*Records for this task*.

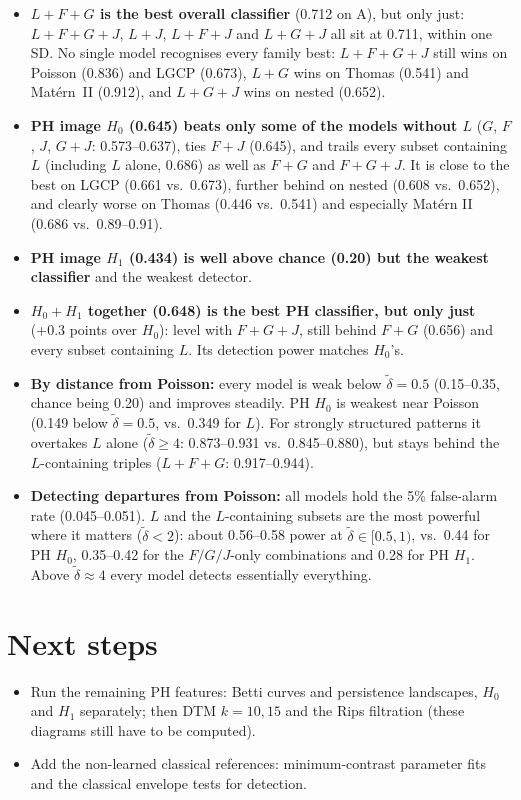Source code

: \documentclass[10pt,a4paper]{article}
\newcommand{\dtil}{\tilde\delta}
\begin{document}
\begin{itemize}
  \item \textbf{$L{+}F{+}G$ is the best overall classifier} (0.712 on A), but only just: $L{+}F{+}G{+}J$, $L{+}J$, $L{+}F{+}J$ and $L{+}G{+}J$ all sit at 0.711, within one SD. No single model recognises every family best: $L{+}F{+}G{+}J$ still wins on Poisson (0.836) and LGCP (0.673), $L{+}G$ wins on Thomas (0.541) and Mat\'ern~II (0.912), and $L{+}G{+}J$ wins on nested (0.652).
  \item \textbf{PH image $H_0$ (0.645) beats only some of the models without $L$} ($G$, $F$, $J$, $G{+}J$: 0.573--0.637), ties $F{+}J$ (0.645), and trails every subset containing $L$ (including $L$ alone, 0.686) as well as $F{+}G$ and $F{+}G{+}J$. It is close to the best on LGCP (0.661 vs.\ 0.673), further behind on nested (0.608 vs.\ 0.652), and clearly worse on Thomas (0.446 vs.\ 0.541) and especially Mat\'ern II (0.686 vs.\ 0.89--0.91).
  \item \textbf{PH image $H_1$ (0.434) is well above chance (0.20) but the weakest classifier} and the weakest detector.
  \item \textbf{$H_0{+}H_1$ together (0.648) is the best PH classifier, but only just} (+0.3 points over $H_0$): level with $F{+}G{+}J$, still behind $F{+}G$ (0.656) and every subset containing $L$. Its detection power matches $H_0$'s.
  \item \textbf{By distance from Poisson:} every model is weak below $\dtil = 0.5$ (0.15--0.35, chance being 0.20) and improves steadily. PH $H_0$ is weakest near Poisson (0.149 below $\dtil=0.5$, vs.\ 0.349 for $L$). For strongly structured patterns it overtakes $L$ alone ($\dtil \ge 4$: 0.873--0.931 vs.\ 0.845--0.880), but stays behind the $L$-containing triples ($L{+}F{+}G$: 0.917--0.944).
  \item \textbf{Detecting departures from Poisson:} all models hold the 5\% false-alarm rate (0.045--0.051). $L$ and the $L$-containing subsets are the most powerful where it matters ($\dtil < 2$): about 0.56--0.58 power at $\dtil\in[0.5,1)$, vs.\ 0.44 for PH $H_0$, 0.35--0.42 for the $F/G/J$-only combinations and 0.28 for PH $H_1$. Above $\dtil \approx 4$ every model detects essentially everything.
\end{itemize}

\section{Next steps}

\begin{itemize}
  \item Run the remaining PH features: Betti curves and persistence landscapes, $H_0$ and $H_1$ separately; then DTM $k=10, 15$ and the Rips filtration (these diagrams still have to be computed).
  \item Add the non-learned classical references: minimum-contrast parameter fits and the classical envelope tests for detection.
\end{itemize}
\end{document}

*Problem statement*. Set down the material above exactly as it reads, but not its pictures.

*Answer box*.
Source code

: \documentclass[10pt,a4paper]{article}
\newcommand{\dtil}{\tilde\delta}
\begin{document}
\begin{itemize}
  \item \textbf{$L{+}F{+}G$ is the best overall classifier} (0.712 on A), but only just: $L{+}F{+}G{+}J$, $L{+}J$, $L{+}F{+}J$ and $L{+}G{+}J$ all sit at 0.711, within one SD. No single model recognises every family best: $L{+}F{+}G{+}J$ still wins on Poisson (0.836) and LGCP (0.673), $L{+}G$ wins on Thomas (0.541) and Mat\'ern~II (0.912), and $L{+}G{+}J$ wins on nested (0.652).
  \item \textbf{PH image $H_0$ (0.645) beats only some of the models without $L$} ($G$, $F$, $J$, $G{+}J$: 0.573--0.637), ties $F{+}J$ (0.645), and trails every subset containing $L$ (including $L$ alone, 0.686) as well as $F{+}G$ and $F{+}G{+}J$. It is close to the best on LGCP (0.661 vs.\ 0.673), further behind on nested (0.608 vs.\ 0.652), and clearly worse on Thomas (0.446 vs.\ 0.541) and especially Mat\'ern II (0.686 vs.\ 0.89--0.91).
  \item \textbf{PH image $H_1$ (0.434) is well above chance (0.20) but the weakest classifier} and the weakest detector.
  \item \textbf{$H_0{+}H_1$ together (0.648) is the best PH classifier, but only just} (+0.3 points over $H_0$): level with $F{+}G{+}J$, still behind $F{+}G$ (0.656) and every subset containing $L$. Its detection power matches $H_0$'s.
  \item \textbf{By distance from Poisson:} every model is weak below $\dtil = 0.5$ (0.15--0.35, chance being 0.20) and improves steadily. PH $H_0$ is weakest near Poisson (0.149 below $\dtil=0.5$, vs.\ 0.349 for $L$). For strongly structured patterns it overtakes $L$ alone ($\dtil \ge 4$: 0.873--0.931 vs.\ 0.845--0.880), but stays behind the $L$-containing triples ($L{+}F{+}G$: 0.917--0.944).
  \item \textbf{Detecting departures from Poisson:} all models hold the 5\% false-alarm rate (0.045--0.051). $L$ and the $L$-containing subsets are the most powerful where it matters ($\dtil < 2$): about 0.56--0.58 power at $\dtil\in[0.5,1)$, vs.\ 0.44 for PH $H_0$, 0.35--0.42 for the $F/G/J$-only combinations and 0.28 for PH $H_1$. Above $\dtil \approx 4$ every model detects essentially everything.
\end{itemize}

\section{Next steps}

\begin{itemize}
  \item Run the remaining PH features: Betti curves and persistence landscapes, $H_0$ and $H_1$ separately; then DTM $k=10, 15$ and the Rips filtration (these diagrams still have to be computed).
  \item Add the non-learned classical references: minimum-contrast parameter fits and the classical envelope tests for detection.
\end{itemize}
\end{document}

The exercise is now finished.